Among the entries below, copy every line that carries the word "docs".

──────── Supplied records ────────

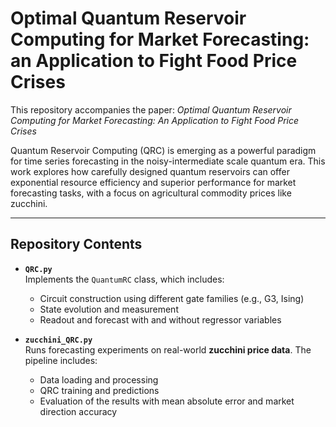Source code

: # Optimal Quantum Reservoir Computing for Market Forecasting: an Application to Fight Food Price Crises
This repository accompanies the paper:  *Optimal Quantum Reservoir Computing for Market Forecasting: An Application to Fight Food Price Crises*

Quantum Reservoir Computing (QRC) is emerging as a powerful paradigm for time series forecasting in the noisy-intermediate scale quantum era. This work explores how carefully designed quantum reservoirs can offer exponential resource efficiency and superior performance for market forecasting tasks, with a focus on agricultural commodity prices like zucchini.

---
## Repository Contents

- **`QRC.py`**  
  Implements the `QuantumRC` class, which includes:
  - Circuit construction using different gate families (e.g., G3, Ising)
  - State evolution and measurement
  - Readout and forecast with and without regressor variables

- **`zucchini_QRC.py`**  
  Runs forecasting experiments on real-world **zucchini price data**. The pipeline includes:
  - Data loading and processing
  - QRC training and predictions
  - Evaluation of the results with mean absolute error and market direction accuracy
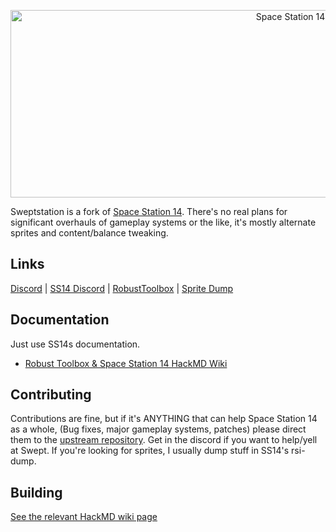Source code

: <p align="center"> <img alt="Space Station 14" width="880" height="300" src="https://raw.githubusercontent.com/Sweptstation/space-station-14/master/github-logo.png" /></p>

Sweptstation is a fork of [Space Station 14](https://github.com/space-wizards/space-station-14/). There's no real plans for significant overhauls of gameplay systems or the like, it's mostly alternate sprites and content/balance tweaking.

## Links

[Discord](https://discord.gg/EVWKnraZZN) | [SS14 Discord](https://discord.gg/MwDDf6t) | [RobustToolbox](https://github.com/space-wizards/RobustToolbox) | [Sprite Dump](https://github.com/space-wizards/rsi-dump)

## Documentation

Just use SS14s documentation.

* [Robust Toolbox & Space Station 14 HackMD Wiki](https://hackmd.io/@ss14/docs/)

## Contributing

Contributions are fine, but if it's ANYTHING that can help Space Station 14 as a whole, (Bug fixes, major gameplay systems, patches) please direct them to the [upstream repository](https://github.com/space-wizards/space-station-14/). Get in the discord if you want to help/yell at Swept. If you're looking for sprites, I usually dump stuff in SS14's rsi-dump.

## Building

[See the relevant HackMD wiki page](https://hackmd.io/@ss14/docs/%2FBZkI4RlUQbm09QWrXCZ3kg)

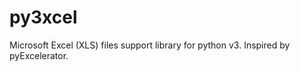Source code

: py3xcel
=======

Microsoft Excel (XLS) files support library for python v3. 
Inspired by pyExcelerator.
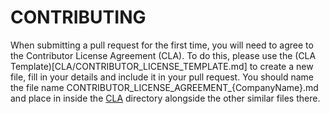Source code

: # CONTRIBUTING

When submitting a pull request for the first time, you will need to agree to the Contributor License Agreement (CLA). To do this, please use the (CLA Template)[CLA/CONTRIBUTOR_LICENSE_TEMPLATE.md] to create a new file, fill in your details and include it in your pull request. You should name the file name CONTRIBUTOR_LICENSE_AGREEMENT_{CompanyName}.md and place in inside the [CLA](CLA) directory alongside the other similar files there.

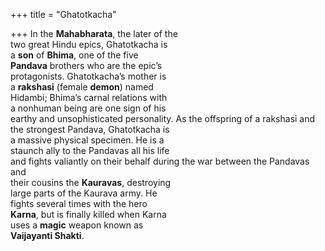 +++
title = "Ghatotkacha"

+++
In the **Mahabharata**, the later of the  
two great Hindu epics, Ghatotkacha is  
a **son** of **Bhima**, one of the five  
**Pandava** brothers who are the epic’s  
protagonists. Ghatotkacha’s mother is  
a **rakshasi** (female **demon**) named  
Hidambi; Bhima’s carnal relations with  
a nonhuman being are one sign of his  
earthy and unsophisticated personality. As the offspring of a rakshasi and  
the strongest Pandava, Ghatotkacha is  
a massive physical specimen. He is a  
staunch ally to the Pandavas all his life  
and fights valiantly on their behalf during the war between the Pandavas and  
their cousins the **Kauravas**, destroying  
large parts of the Kaurava army. He  
fights several times with the hero  
**Karna**, but is finally killed when Karna  
uses a **magic** weapon known as  
**Vaijayanti Shakti**.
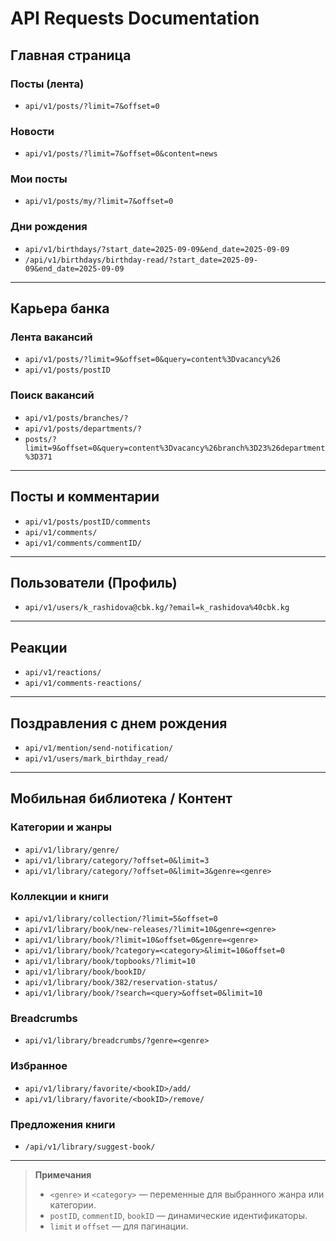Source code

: # API Requests Documentation

## Главная страница

### Посты (лента)

-   `api/v1/posts/?limit=7&offset=0`

### Новости

-   `api/v1/posts/?limit=7&offset=0&content=news`

### Мои посты

-   `api/v1/posts/my/?limit=7&offset=0`

### Дни рождения

-   `api/v1/birthdays/?start_date=2025-09-09&end_date=2025-09-09`
-   `/api/v1/birthdays/birthday-read/?start_date=2025-09-09&end_date=2025-09-09`

---

## Карьера банка

### Лента вакансий

-   `api/v1/posts/?limit=9&offset=0&query=content%3Dvacancy%26`
-   `api/v1/posts/postID`

### Поиск вакансий

-   `api/v1/posts/branches/?`
-   `api/v1/posts/departments/?`
-   `posts/?limit=9&offset=0&query=content%3Dvacancy%26branch%3D23%26department%3D371`

---

## Посты и комментарии

-   `api/v1/posts/postID/comments`
-   `api/v1/comments/`
-   `api/v1/comments/commentID/`

---

## Пользователи (Профиль)

-   `api/v1/users/k_rashidova@cbk.kg/?email=k_rashidova%40cbk.kg`

---

## Реакции

-   `api/v1/reactions/`
-   `api/v1/comments-reactions/`

---

## Поздравления с днем рождения

-   `api/v1/mention/send-notification/`
-   `api/v1/users/mark_birthday_read/`

---

## Мобильная библиотека / Контент

### Категории и жанры

-   `api/v1/library/genre/`
-   `api/v1/library/category/?offset=0&limit=3`
-   `api/v1/library/category/?offset=0&limit=3&genre=<genre>`

### Коллекции и книги

-   `api/v1/library/collection/?limit=5&offset=0`
-   `api/v1/library/book/new-releases/?limit=10&genre=<genre>`
-   `api/v1/library/book/?limit=10&offset=0&genre=<genre>`
-   `api/v1/library/book/?category=<category>&limit=10&offset=0`
-   `api/v1/library/book/topbooks/?limit=10`
-   `api/v1/library/book/bookID/`
-   `api/v1/library/book/382/reservation-status/`
-   `api/v1/library/book/?search=<query>&offset=0&limit=10`

### Breadcrumbs

-   `api/v1/library/breadcrumbs/?genre=<genre>`

### Избранное

-   `api/v1/library/favorite/<bookID>/add/`
-   `api/v1/library/favorite/<bookID>/remove/`

### Предложения книги

-   `/api/v1/library/suggest-book/`

---

> **Примечания**
>
> -   `<genre>` и `<category>` — переменные для выбранного жанра или категории.
> -   `postID`, `commentID`, `bookID` — динамические идентификаторы.
> -   `limit` и `offset` — для пагинации.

────────

*Solution*
* [Robust Toolbox & Space Station 14 HackMD Wiki](https://hackmd.io/@ss14/docs/)
[See the relevant HackMD wiki page](https://hackmd.io/@ss14/docs/%2FBZkI4RlUQbm09QWrXCZ3kg)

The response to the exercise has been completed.